Rhy and I never “talked” about things. We bickered and taunted. Sometimes even brawled. Had I really been that pathetic growing up? I remembered being in love with her, but I didn’t recall handing her my nuts in a flower bouquet for Valentine’s Day.
I banged the empty beer over the bar after one sip, pointing at the thick butcher block between us. “Clean up the condensation before we open. This is not amateur hour.”
“Just remember you are not that kid anymore.” Rhyland produced a rag from a drawer behind the bar, slapping it over his shoulder.
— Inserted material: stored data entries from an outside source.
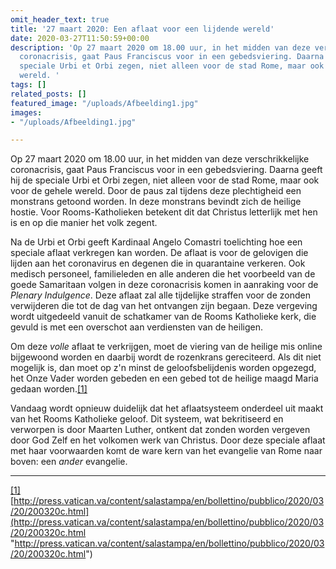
 ```yaml
---
omit_header_text: true
title: '27 maart 2020: Een aflaat voor een lijdende wereld'
date: 2020-03-27T11:50:59+00:00
description: 'Op 27 maart 2020 om 18.00 uur, in het midden van deze verschrikkelijke
  coronacrisis, gaat Paus Franciscus voor in een gebedsviering. Daarna geeft hij de
  speciale Urbi et Orbi zegen, niet alleen voor de stad Rome, maar ook voor de gehele
  wereld. '
tags: []
related_posts: []
featured_image: "/uploads/Afbeelding1.jpg"
images:
- "/uploads/Afbeelding1.jpg"

---
```

Op 27 maart 2020 om 18.00 uur, in het midden van deze verschrikkelijke coronacrisis, gaat Paus Franciscus voor in een gebedsviering. Daarna geeft hij de speciale Urbi et Orbi zegen, niet alleen voor de stad Rome, maar ook voor de gehele wereld. Door de paus zal tijdens deze plechtigheid een monstrans getoond worden. In deze monstrans bevindt zich de heilige hostie. Voor Rooms-Katholieken betekent dit dat Christus letterlijk met hen is en op die manier het volk zegent.

Na de Urbi et Orbi geeft Kardinaal Angelo Comastri toelichting hoe een speciale aflaat verkregen kan worden. De aflaat is voor de gelovigen die lijden aan het coronavirus en degenen die in quarantaine verkeren. Ook medisch personeel, familieleden en alle anderen die het voorbeeld van de goede Samaritaan volgen in deze coronacrisis komen in aanraking voor de _Plenary Indulgence_. Deze aflaat zal alle tijdelijke straffen voor de zonden verwijderen die tot de dag van het ontvangen zijn begaan. Deze vergeving wordt uitgedeeld vanuit de schatkamer van de Rooms Katholieke kerk, die gevuld is met een overschot aan verdiensten van de heiligen.

Om deze _volle_ aflaat te verkrijgen, moet de viering van de heilige mis online bijgewoond worden en daarbij wordt de rozenkrans gereciteerd. Als dit niet mogelijk is, dan moet op z'n minst de geloofsbelijdenis worden opgezegd, het Onze Vader worden gebeden en een gebed tot de heilige maagd Maria gedaan worden.[\[1\]](#_ftn1)

  
Vandaag wordt opnieuw duidelijk dat het aflaatsysteem onderdeel uit maakt van het Rooms Katholieke geloof. Dit systeem, wat bekritiseerd en verworpen is door Maarten Luther, ontkent dat zonden worden vergeven door God Zelf en het volkomen werk van Christus. Door deze speciale aflaat met haar voorwaarden komt de ware kern van het evangelie van Rome naar boven: een _ander_ evangelie.

***

[\[1\]](#_ftnref1) [http://press.vatican.va/content/salastampa/en/bollettino/pubblico/2020/03/20/200320c.html](http://press.vatican.va/content/salastampa/en/bollettino/pubblico/2020/03/20/200320c.html "http://press.vatican.va/content/salastampa/en/bollettino/pubblico/2020/03/20/200320c.html")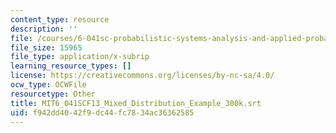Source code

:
 ```yaml
---
content_type: resource
description: ''
file: /courses/6-041sc-probabilistic-systems-analysis-and-applied-probability-fall-2013/f942dd4042f9dc44fc7834ac36362585_MIT6_041SCF13_Mixed_Distribution_Example_300k.srt
file_size: 15965
file_type: application/x-subrip
learning_resource_types: []
license: https://creativecommons.org/licenses/by-nc-sa/4.0/
ocw_type: OCWFile
resourcetype: Other
title: MIT6_041SCF13_Mixed_Distribution_Example_300k.srt
uid: f942dd40-42f9-dc44-fc78-34ac36362585
---
```

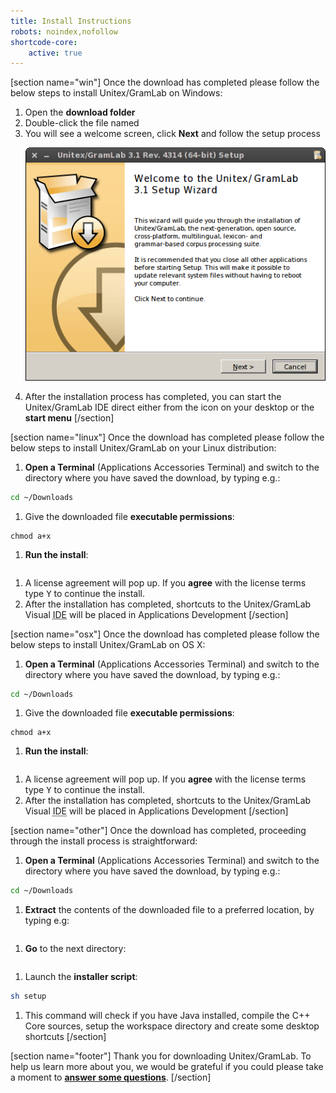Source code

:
 ```yaml
---
title: Install Instructions
robots: noindex,nofollow
shortcode-core:
    active: true
---
```

[section name="win"]
Once the download has completed please follow the below steps to install Unitex/GramLab on Windows:

1. Open the **download folder**
1. Double-click the file named <strong><span class="os-text" data-text="Unitex-GramLab-{stable}{suffix}"></span></strong>
1. You will see a welcome screen, click **Next** and follow the setup process <p markdown="1">![Unitex/GramLab Windows Setup Installer](windows-installer.png?resize=250,200)</p>
1. After the installation process has completed, you can start the Unitex/GramLab IDE direct
   either from the icon on your desktop or the **start menu**
[/section]

[section name="linux"]
Once the download has completed please follow the below steps to install Unitex/GramLab on your Linux distribution:

1. **Open a Terminal** (Applications <i class="icon fa-arrow-circle-o-right"></i> Accessories
  <i class="icon fa-arrow-circle-o-right"></i> Terminal) and switch to the directory where
  you have saved the download, by typing e.g.:     
  ```sh
  cd ~/Downloads
  ```
1. Give the downloaded file **executable permissions**:
<pre><code class="language-sh">chmod a+x <span class="os-text" data-text="./Unitex-GramLab-{stable}{suffix}"></span></code></pre>
1. **Run the install**:
  <pre><code class="language-sh"><span class="os-text" data-text="./Unitex-GramLab-{stable}{suffix}"></span></code></pre>
1. A license agreement will pop up. If you **agree** with the license
   terms type <kbd>Y</kbd> to continue the install.
1. After the installation has completed, shortcuts to the Unitex/GramLab Visual
  <abbr title="Integrated Development Environment">IDE</abbr> will be placed in
  Applications <i class="icon fa-arrow-circle-o-right"></i> Development
[/section]

[section name="osx"]
Once the download has completed please follow the below steps to install Unitex/GramLab on OS X:

1. **Open a Terminal** (Applications <i class="icon fa-arrow-circle-o-right"></i> Accessories
  <i class="icon fa-arrow-circle-o-right"></i> Terminal) and switch to the directory where
  you have saved the download, by typing e.g.:     
  ```sh
  cd ~/Downloads
  ```
1. Give the downloaded file **executable permissions**:
<pre><code class="language-sh">chmod a+x <span class="os-text" data-text="./Unitex-GramLab-{stable}{suffix}"></span></code></pre>
1. **Run the install**:
  <pre><code class="language-sh"><span class="os-text" data-text="./Unitex-GramLab-{stable}{suffix}"></span></code></pre>
1. A license agreement will pop up. If you **agree** with the license
   terms type <kbd>Y</kbd> to continue the install.
1. After the installation has completed, shortcuts to the Unitex/GramLab Visual
  <abbr title="Integrated Development Environment">IDE</abbr> will be placed in
  Applications <i class="icon fa-arrow-circle-o-right"></i> Development
[/section]

[section name="other"]
Once the download has completed, proceeding through the install process is straightforward:

1. **Open a Terminal** (Applications <i class="icon fa-arrow-circle-o-right"></i> Accessories
  <i class="icon fa-arrow-circle-o-right"></i> Terminal) and switch to the directory where
  you have saved the download, by typing e.g.:     
  ```sh
  cd ~/Downloads
  ```
1. **Extract** the contents of the downloaded file to a preferred location, by typing e.g:   
<pre><code class="language-sh"><span class="os-text" data-text="unzip Unitex-GramLab-{stable}{suffix}"></span></code></pre>
1. **Go** to the next directory:
  <pre><code class="language-sh"><span class="os-text" data-text="cd Unitex-GramLab-{stable}/App/install"></span></code></pre>
1. Launch the **installer script**:
  ```sh
  sh setup
  ```
1. This command will check if you have Java installed, compile the C++ Core
sources, setup the workspace directory and create some desktop shortcuts
[/section]

[section name="footer"]
Thank you for downloading Unitex/GramLab. To help us learn more about you, we would
be grateful if you could please take a moment to **<a class="dialogbox" target="_blank" href="https://unitexgramlab.typeform.com/to/nLE4sb">answer some questions</a>**.
[/section]
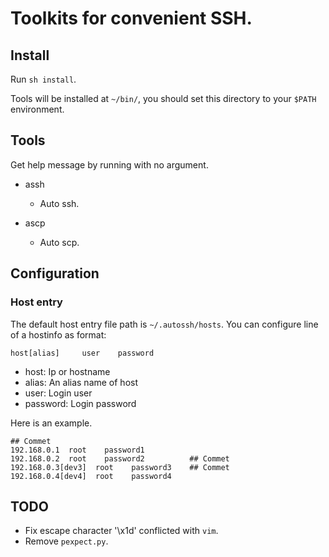 Toolkits for convenient SSH.
=====================================

## Install

Run `sh install`. 

Tools will be installed at `~/bin/`, you should set this directory to your `$PATH` environment.

## Tools

Get help message by running with no argument.

- assh
    + Auto ssh.

- ascp
    + Auto scp.

## Configuration

### Host entry 
The default host entry file path is `~/.autossh/hosts`. You can configure line of a hostinfo as format:

```
host[alias]     user    password
```

- host: Ip or hostname
- alias: An alias name of host
- user: Login user
- password: Login password


Here is an example.

```
## Commet
192.168.0.1  root    password1
192.168.0.2  root    password2          ## Commet
192.168.0.3[dev3]  root    password3    ## Commet
192.168.0.4[dev4]  root    password4

```

## TODO

- Fix escape character '\x1d' conflicted with `vim`.
- Remove `pexpect.py`.
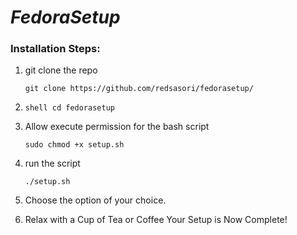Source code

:# **_FedoraSetup_** 

### **Installation Steps:**

1. git clone the repo
   ```shell
   git clone https://github.com/redsasori/fedorasetup/
   ```

2. ```shell cd fedorasetup```
   
3. Allow execute permission for the bash script
   ```shell
   sudo chmod +x setup.sh 
   ```

4. run the script
   ```shell
   ./setup.sh 
   ```
5. Choose the option of your choice.

6. Relax with a Cup of Tea or Coffee 
   Your Setup is Now Complete! 
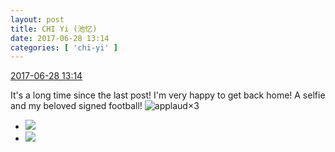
 ```yaml
---
layout: post
title: CHI Yi (池忆)
date: 2017-06-28 13:14
categories: [ 'chi-yi' ]
---
```


<div class="weibo-info">
  <a href="http://weibo.com/6117581836/F9U04j7wM">2017-06-28 13:14</a>
</div>

It's a long time since the last post! I'm very happy to get back home! A selfie and my beloved signed football! ![applaud](http://img.t.sinajs.cn/t4/appstyle/expression/ext/normal/36/gza_org.gif)×3

<!-- more -->

<ul class="weibo-pic-list-1">
  <li class="weibo-pic">
    <a href="https://wx4.sinaimg.cn/mw690/006G0KuMly1fh0u5nk2vdj30qo0zkdl5.jpg"><img src="https://wx4.sinaimg.cn/thumb150/006G0KuMly1fh0u5nk2vdj30qo0zkdl5.jpg" /></a>
  </li>
  <li class="weibo-pic">
    <a href="https://wx2.sinaimg.cn/mw690/006G0KuMly1fh0u5nyaglj30qo0zkteo.jpg"><img src="https://wx2.sinaimg.cn/thumb150/006G0KuMly1fh0u5nyaglj30qo0zkteo.jpg" /></a>
  </li>
</ul>
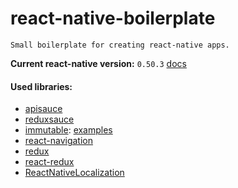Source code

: # react-native-boilerplate
``` 
Small boilerplate for creating react-native apps.
```

**Current react-native version:** `0.50.3` [docs](https://facebook.github.io/react-native/docs/getting-started.html)

#### Used libraries:
- [apisauce](https://github.com/infinitered/apisauce)
- [reduxsauce](https://github.com/infinitered/reduxsauce)
- [immutable](https://facebook.github.io/immutable-js/docs/#/): [examples](https://github.com/facebook/immutable-js/)
- [react-navigation](https://reactnavigation.org/docs/)
- [redux](http://redux.js.org/docs/introduction/)
- [react-redux](https://github.com/reactjs/react-redux/blob/master/docs/api.md#api)
- [ReactNativeLocalization](https://github.com/stefalda/ReactNativeLocalization)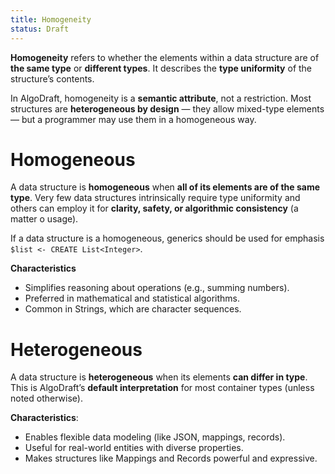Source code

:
 ```yaml
---
title: Homogeneity
status: Draft
---
```

**Homogeneity** refers to whether the elements within a data structure are of **the same type** or **different types**. It describes the **type uniformity** of the structure’s contents.

In AlgoDraft, homogeneity is a **semantic attribute**, not a restriction. Most structures are **heterogeneous by design** — they allow mixed-type elements — but a programmer may use them in a homogeneous way.

# Homogeneous
A data structure is **homogeneous** when **all of its elements are of the same type**. Very few data structures intrinsically require type uniformity and others can employ it for **clarity, safety, or algorithmic consistency** (a matter o usage).

If a data structure is a homogeneous, generics should be used for emphasis `$list <- CREATE List<Integer>`.

**Characteristics**
- Simplifies reasoning about operations (e.g., summing numbers).
- Preferred in mathematical and statistical algorithms.
- Common in Strings, which are character sequences.
# Heterogeneous
A data structure is **heterogeneous** when its elements **can differ in type**. This is AlgoDraft’s **default interpretation** for most container types (unless noted otherwise).

**Characteristics**:
- Enables flexible data modeling (like JSON, mappings, records).
- Useful for real-world entities with diverse properties.
- Makes structures like Mappings and Records powerful and expressive.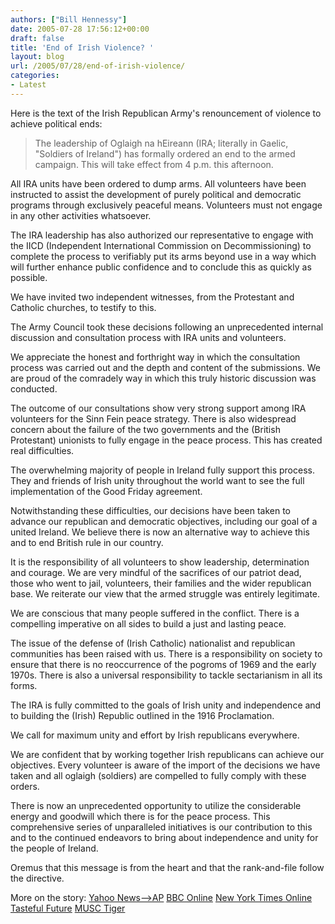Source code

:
```yaml
---
authors: ["Bill Hennessy"]
date: 2005-07-28 17:56:12+00:00
draft: false
title: 'End of Irish Violence? '
layout: blog
url: /2005/07/28/end-of-irish-violence/
categories:
- Latest
---
```


Here is the text of the Irish Republican Army's renouncement of violence to achieve political ends:



> The leadership of Oglaigh na hEireann (IRA; literally in Gaelic, "Soldiers of Ireland") has formally ordered an end to the armed campaign. This will take effect from 4 p.m. this afternoon.

All IRA units have been ordered to dump arms. All volunteers have been instructed to assist the development of purely political and democratic programs through exclusively peaceful means. Volunteers must not engage in any other activities whatsoever.

The IRA leadership has also authorized our representative to engage with the IICD (Independent International Commission on Decommissioning) to complete the process to verifiably put its arms beyond use in a way which will further enhance public confidence and to conclude this as quickly as possible.

We have invited two independent witnesses, from the Protestant and Catholic churches, to testify to this.

The Army Council took these decisions following an unprecedented internal discussion and consultation process with IRA units and volunteers.

We appreciate the honest and forthright way in which the consultation process was carried out and the depth and content of the submissions. We are proud of the comradely way in which this truly historic discussion was conducted.

The outcome of our consultations show very strong support among IRA volunteers for the Sinn Fein peace strategy. There is also widespread concern about the failure of the two governments and the (British Protestant) unionists to fully engage in the peace process. This has created real difficulties.

The overwhelming majority of people in Ireland fully support this process. They and friends of Irish unity throughout the world want to see the full implementation of the Good Friday agreement.

Notwithstanding these difficulties, our decisions have been taken to advance our republican and democratic objectives, including our goal of a united Ireland. We believe there is now an alternative way to achieve this and to end British rule in our country.

It is the responsibility of all volunteers to show leadership, determination and courage. We are very mindful of the sacrifices of our patriot dead, those who went to jail, volunteers, their families and the wider republican base. We reiterate our view that the armed struggle was entirely legitimate.

We are conscious that many people suffered in the conflict. There is a compelling imperative on all sides to build a just and lasting peace.

The issue of the defense of (Irish Catholic) nationalist and republican communities has been raised with us. There is a responsibility on society to ensure that there is no reoccurrence of the pogroms of 1969 and the early 1970s. There is also a universal responsibility to tackle sectarianism in all its forms.

The IRA is fully committed to the goals of Irish unity and independence and to building the (Irish) Republic outlined in the 1916 Proclamation.

We call for maximum unity and effort by Irish republicans everywhere.

We are confident that by working together Irish republicans can achieve our objectives. Every volunteer is aware of the import of the decisions we have taken and all oglaigh (soldiers) are compelled to fully comply with these orders.

There is now an unprecedented opportunity to utilize the considerable energy and goodwill which there is for the peace process. This comprehensive series of unparalleled initiatives is our contribution to this and to the continued endeavors to bring about independence and unity for the people of Ireland.




Oremus that this message is from the heart and that the rank-and-file follow the directive.

More on the story:
[Yahoo News-->AP](https://news.yahoo.com/s/ap/20050728/ap_on_re_eu/nireland_ira;_ylt=AnUtJkqtHbhVZU6kx_lL5flvaA8F;_ylu=X3oDMTBiMW04NW9mBHNlYwMlJVRPUCUl)
[BBC Online](https://news.bbc.co.uk/2/hi/uk_news/northern_ireland/4720863.stm)
[New York Times Online](https://www.nytimes.com/2005/07/28/international/28cnd-ira.html)
[Tasteful Future](https://www.gluemeat.com/tastefulfuture/archives/001044.html)
[MUSC Tiger](https://themusctiger.com/blog/2005/07/ira-to-disarm/)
He made his way back to me. “You know, the one who’d have stayed here getting a McJob if it meant she let you in her flowery corduroy pants.”
“Shut up.”
“Eyes on the prize, Row. You can’t afford to veer off plan. You have a new restaurant to open.”
“Listen to yourself,” I snarled, fingers tightening around the shape of my cigarette pack in my front pocket. “I’m not changing shit for anyone.”
“She eats saltine crackers with a fork.” He slid the rag over the butcher block, wiping the condensation and ignoring my words. “Anyone deserves better than that. Even your sorry ass.”
I still remembered Cal sitting with those saltines at my kitchen table, acting a fool because she didn’t like the way the salt clung to her fingers. Rhy was right. The woman was barely civilized. I had no business thinking about her, let alone pining after her. Was she even a woman? She was still acting like a child. She needed a babysitter, not a boyfriend. And I wasn’t interested in either position.
“Enough,” I barked out. “I’m at no risk of liking Calla Litvin again. Not from afar and definitely not up close. You’re wasting your breath talking about her. You have twenty-four hours to find us two new servers.” I rapped my knuckles on the bar. “Get your ass in gear.”
Rhyland downed the rest of his beer, heaving out a sigh. “Denial ain’t just a river in Egypt.”
I flipped him the bird, trekking my way to the kitchen. “No fraternizing with the patrons!” I called out, as I did every night.
“No promises,” he called back, as he did every night too.
The evening couldn’t get worse if a meteor landed directly on my fucking head.
I was wrong.
The evening got worse.
Exponentially so and at a plane-crashing speed. Hot mess would be putting it mildly.
On the outside, it looked normal. Expensive utensils clinked in harmony; chatter rustled through the aromatic air. There was laughter, hushed conversations, and upholstered chairs scraping softly. The kitchen sweltered, the scents of sweet marjoram, thyme, and rosemary clinging to my nostrils. I loved the sensory overload that came with helming a restaurant. The fast-paced culture of it. It drowned out my fucked-up thoughts and forced me to focus on the here and now. And there were a lot of fucked-up thoughts, courtesy of my messy childhood.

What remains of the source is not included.